21 março 2025

Ideologia na política externa

Governo da Venezuela entregou 180 mil hectares ao MST para um projeto de agroecologia, e o Itamaraty acertou cooperação técnica com a área de agricultura e alimentação do país, mas o governo brasileiro não tem conseguido avançar na negociação para libertar exilados na embaixada da Argentina no país

O presidente da Venezuela, Nicolás Maduro, apresenta o projeto Patria Grande del Sur (Foto: governo da Venezuela)

O presidente da Venezuela, Nicolás Maduro, inaugurou na semana passada o projeto Pátria Grande do Sul, no estado Bolívar, no sul do país, na fronteira com Roraima.
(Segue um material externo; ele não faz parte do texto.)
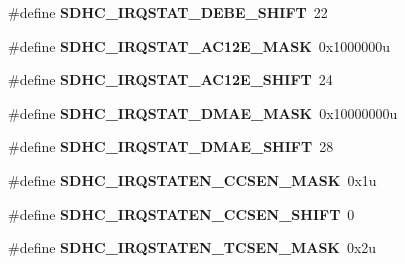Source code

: \begin{DoxyCompactItemize}
\item 
\#define {\bfseries S\+D\+H\+C\+\_\+\+I\+R\+Q\+S\+T\+A\+T\+\_\+\+D\+E\+B\+E\+\_\+\+S\+H\+I\+FT}~22\hypertarget{group__SDHC__Register__Masks_gaca30553c1983afb6604acc0468a3a7b9}{}\label{group__SDHC__Register__Masks_gaca30553c1983afb6604acc0468a3a7b9}

\item 
\#define {\bfseries S\+D\+H\+C\+\_\+\+I\+R\+Q\+S\+T\+A\+T\+\_\+\+A\+C12\+E\+\_\+\+M\+A\+SK}~0x1000000u\hypertarget{group__SDHC__Register__Masks_gaa084b3a11c48abfe299e0f4dd5e6522c}{}\label{group__SDHC__Register__Masks_gaa084b3a11c48abfe299e0f4dd5e6522c}

\item 
\#define {\bfseries S\+D\+H\+C\+\_\+\+I\+R\+Q\+S\+T\+A\+T\+\_\+\+A\+C12\+E\+\_\+\+S\+H\+I\+FT}~24\hypertarget{group__SDHC__Register__Masks_gaa438836d215d57b0c6284879f9460161}{}\label{group__SDHC__Register__Masks_gaa438836d215d57b0c6284879f9460161}

\item 
\#define {\bfseries S\+D\+H\+C\+\_\+\+I\+R\+Q\+S\+T\+A\+T\+\_\+\+D\+M\+A\+E\+\_\+\+M\+A\+SK}~0x10000000u\hypertarget{group__SDHC__Register__Masks_gac96246ff1e63bd8572c8e5dbe9f0af38}{}\label{group__SDHC__Register__Masks_gac96246ff1e63bd8572c8e5dbe9f0af38}

\item 
\#define {\bfseries S\+D\+H\+C\+\_\+\+I\+R\+Q\+S\+T\+A\+T\+\_\+\+D\+M\+A\+E\+\_\+\+S\+H\+I\+FT}~28\hypertarget{group__SDHC__Register__Masks_ga00be94aaf735d641b66038501ab81c35}{}\label{group__SDHC__Register__Masks_ga00be94aaf735d641b66038501ab81c35}

\item 
\#define {\bfseries S\+D\+H\+C\+\_\+\+I\+R\+Q\+S\+T\+A\+T\+E\+N\+\_\+\+C\+C\+S\+E\+N\+\_\+\+M\+A\+SK}~0x1u\hypertarget{group__SDHC__Register__Masks_ga1ab5a76edc7d9d1b3458f6e111a47d29}{}\label{group__SDHC__Register__Masks_ga1ab5a76edc7d9d1b3458f6e111a47d29}

\item 
\#define {\bfseries S\+D\+H\+C\+\_\+\+I\+R\+Q\+S\+T\+A\+T\+E\+N\+\_\+\+C\+C\+S\+E\+N\+\_\+\+S\+H\+I\+FT}~0\hypertarget{group__SDHC__Register__Masks_gadbf850c08e3d0acfe9d03da53ac61b52}{}\label{group__SDHC__Register__Masks_gadbf850c08e3d0acfe9d03da53ac61b52}

\item 
\#define {\bfseries S\+D\+H\+C\+\_\+\+I\+R\+Q\+S\+T\+A\+T\+E\+N\+\_\+\+T\+C\+S\+E\+N\+\_\+\+M\+A\+SK}~0x2u\hypertarget{group__SDHC__Register__Masks_gac97f75c248571976edfb322bda13864e}{}\label{group__SDHC__Register__Masks_gac97f75c248571976edfb322bda13864e}


\end{DoxyCompactItemize}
Foram entregues 180 mil hectares de terra ao Movimento dos Trabalhadores Rurais Sem Terra (MST), que fará um trabalho em conjunto com o governo venezuelano para ampliar a produção de alimentos seguindo o viés da agroecologia. 

De acordo com Maduro, serão produzidos 30 mil hectares de feijão, além de frutas, mamão, cana-de-açúcar, inhame, frango, carne de porco, carne bovina e seus derivados, vegetais, milho e galinhas. O MST também prepara a produção de um banco de sementes nativas tradicionais e um viveiro de mudas para reflorestamento.
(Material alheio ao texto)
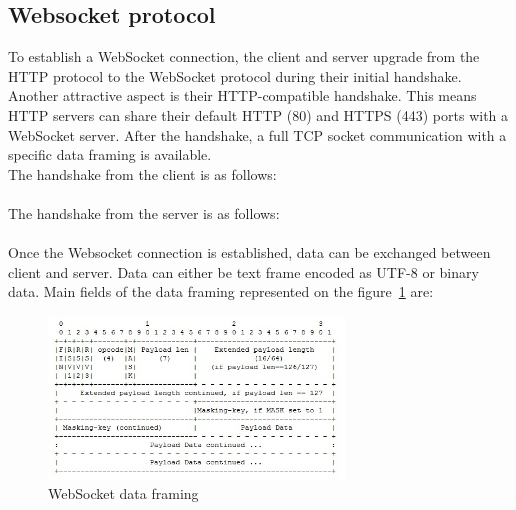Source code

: \documentclass[pdftex,10pt,a4paper]{report}
\begin{document}
\subsection{Websocket protocol}

To establish a WebSocket connection, the client and server upgrade from the HTTP protocol to the WebSocket protocol during their initial handshake. Another attractive aspect is their HTTP-compatible handshake. This means HTTP servers can share their default HTTP (80) and HTTPS (443) ports with a WebSocket server. After the handshake, a full TCP socket communication with a specific data framing is available. \\

The handshake from the client is as follows: \\

\\


The handshake from the server is as follows: \\

 \\


Once the Websocket connection is established, data can be exchanged between client and server. Data can either be text frame encoded as UTF-8 or binary data. Main fields of the data framing represented on the figure~\ref{WebSocket data framing} are:

\begin{figure}[h!]
		\centering
		\includegraphics[width=0.7\textwidth]{./frame_ws.jpg}
		\caption{WebSocket data framing}
		\label{WebSocket data framing}
\end{figure}
\end{document}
‘O projeto é um modelo de produção agroecológico, com formação política e técnica, e demonstra o compromisso do movimento com a revolução bolivariana’

A coordenadora da brigada do MST na Venezuela, Rosana Fernandes, afirmou que o projeto é um modelo de produção agroecológico, com formação política e técnica. De acordo com ela, o projeto demonstra o compromisso do movimento com a revolução bolivariana. O MST atua no país há quase 20 anos em parceria com as comunas venezuelanas, ajudando em projetos de agroecologia, além de formação técnica e a produção de alimentos orgânicos.

Além da cooperação do MST com o governo venezuelano, no último dia 12, o Diário Oficial da União publicou memorando de entendimento estabelecendo as bases de cooperação técnica entre o Itamaraty e três ministérios venezuelanos da área de agricultura e alimentação e com comunidades e movimentos sociais. As atividades de cooperação deverão ser implementadas pelos Ministérios do Desenvolvimento Agrário e da Agricultura, pela Conab e pela Embrapa. 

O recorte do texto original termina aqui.